Inspirujące rozmowy

Zrób wszystko – otrzymasz wszystko!

15 października 2013

Mniej się docenia małe osiągnięcia, gdy wszystko idzie zgodnie z planem, w komfortowych warunkach, z dużymi zasobami ludzkimi i finansowymi. Ale działać pomimo braku możliwości, w niepewnych okolicznościach, będąc zmęczonym do granic możliwości – możesz jedynie wtedy, gdy NAPRAWDĘ jesteś przekonany, że to, co robisz, ma głęboki sens. Tylko będąc zdesperowanym i GŁODNYM – działasz naprawdę na 100% swoich możliwości. Dajesz z siebie wszystko, nie patrząc na własne zmęczenie, niewygodę, trudności.

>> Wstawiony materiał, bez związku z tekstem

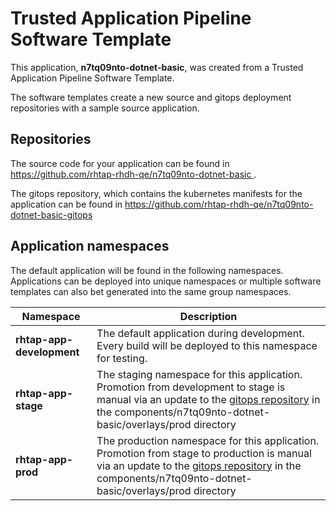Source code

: # Trusted Application Pipeline Software Template

This application, **n7tq09nto-dotnet-basic**, was created from a Trusted Application Pipeline Software Template.

The software templates create a new source and gitops deployment repositories with a sample source application. 

## Repositories

The source code for your application can be found in [https://github.com/rhtap-rhdh-qe/n7tq09nto-dotnet-basic ](https://github.com/rhtap-rhdh-qe/n7tq09nto-dotnet-basic ).
 
The gitops repository, which contains the kubernetes manifests for the application can be found in 
[https://github.com/rhtap-rhdh-qe/n7tq09nto-dotnet-basic-gitops ](https://github.com/rhtap-rhdh-qe/n7tq09nto-dotnet-basic-gitops ) 

## Application namespaces 

The default application will be found in the following namespaces. Applications can be deployed into unique namespaces or multiple software templates can also bet generated into the same group namespaces.  

|  Namespace   |  Description   |  
| -------- | -------- |   
| **rhtap-app-development** | The default application during development. Every build will be deployed to this namespace for testing. | 
| **rhtap-app-stage** | The staging namespace for this application. Promotion from development to stage is manual via an update to the [gitops repository](https://github.com/rhtap-rhdh-qe/n7tq09nto-dotnet-basic-gitops ) in the components/n7tq09nto-dotnet-basic/overlays/prod directory |  
| **rhtap-app-prod** | The production namespace for this application. Promotion from stage to production is manual via an update to the [gitops repository](https://github.com/rhtap-rhdh-qe/n7tq09nto-dotnet-basic-gitops ) in the components/n7tq09nto-dotnet-basic/overlays/prod directory | 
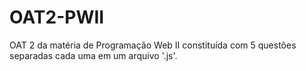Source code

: # OAT2-PWII
OAT 2 da matéria de Programação Web II constituída com 5 questões separadas cada uma em um arquivo '.js'.
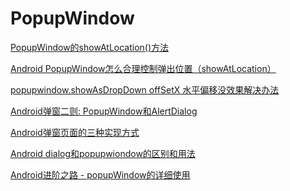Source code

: PopupWindow
===

[PopupWindow的showAtLocation()方法](https://www.jianshu.com/p/bdc3641fbdc2)  

[Android PopupWindow怎么合理控制弹出位置（showAtLocation）](https://www.cnblogs.com/popfisher/p/5608436.html)  

[popupwindow.showAsDropDown offSetX 水平偏移没效果解决办法](https://blog.csdn.net/suwenlai/article/details/79074816)  

[Android弹窗二则: PopupWindow和AlertDialog](https://www.jianshu.com/p/bddf841137f0)  

[Android弹窗页面的三种实现方式](https://blog.csdn.net/yh18668197127/article/details/85112382)  

[Android dialog和popupwiondow的区别和用法](https://blog.csdn.net/yh18668197127/article/details/84985307)  

[Android进阶之路 - popupWindow的详细使用](https://blog.csdn.net/qq_20451879/article/details/72320325)  

[]()  


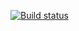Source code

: [![Build status](https://ci.appveyor.com/api/projects/status/4xh3aqo34a2tt967?svg=true)](https://ci.appveyor.com/project/KlimovaTE/autolesson6task2)
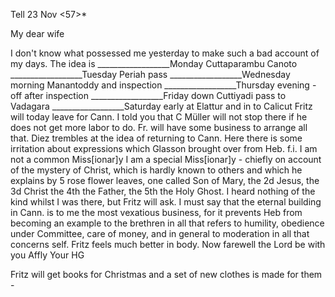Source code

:  Tell 23 Nov <57>*

My dear wife

I don't know what possessed me yesterday to make such a bad account of my days. The idea is
__________________Monday Cuttaparambu Canoto
__________________Tuesday Periah pass
__________________Wednesday morning Manantoddy and inspection __________________Thursday evening - off after inspection
__________________Friday down Cuttiyadi pass to Vadagara
__________________Saturday early at Elattur and in to Calicut 
Fritz will today leave for Cann. I told you that C Müller will not stop there if he does not get more labor to do. Fr. will have some business to arrange all that. Diez trembles at the idea of returning to Cann. Here there is some irritation about expressions which Glasson brought over from Heb. f.i. I am not a common Miss[ionar]y I am a special Miss[ionar]y - chiefly on account of the mystery of Christ, which is hardly known to others and which he explains by 5 rose flower leaves, one called Son of Mary, the 2d Jesus, the 3d Christ the 4th the Father, the 5th the Holy Ghost. I heard nothing of the kind whilst I was there, but Fritz will ask. I must say that the eternal building in Cann. is to me the most vexatious business, for it prevents Heb from becoming an example to the brethren in all that refers to humility, obedience under Committee, care of money, and in general to moderation in all that concerns self. Fritz feels much better in body. Now farewell the Lord be with you
 Affly Your HG

Fritz will get books for Christmas and a set of new clothes is made for them -

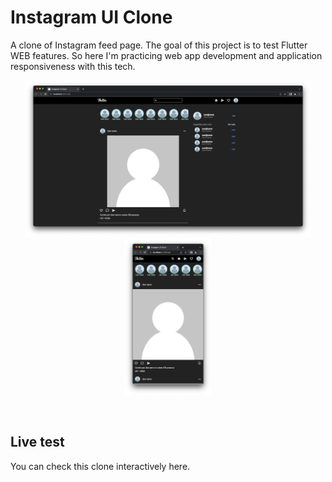 <!-- description section-->

# Instagram UI Clone

<p> A clone of Instagram feed page. The goal of this project is to test Flutter WEB features. So here I'm practicing web app development and application responsiveness with this tech.</p>

<p float="left" align="center">
    <img height="250" widht="150" src="readme-images/full-screen.png">
    <img height="250" widht="150" src="readme-images/small-screen.png">
</p>

<!--Page link section-->

<br />

## Live test

<p> You can check this clone interactively <a>here.</a></p>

Tak właśnie działaliśmy w ZM przez ostatnie tygodnie. W pełnym przekonaniu, że Les Brown to człowiek wielkiego serca, którego chcemy mieć wśród naszych autorów.

Dlatego ukoronowaniem naszego działania był NAC, wydanie książki „Live Your Dreams” i spotkanie z Lesem Brownem, który ujął nasze serca. Uścisk jego dłoni, spojrzenie, ciepła osobowość…

Les Brown i ZM

Les Brown na stoisku wydawnictwa Złote Myśli na NAC2013 w Warszawie 13 października.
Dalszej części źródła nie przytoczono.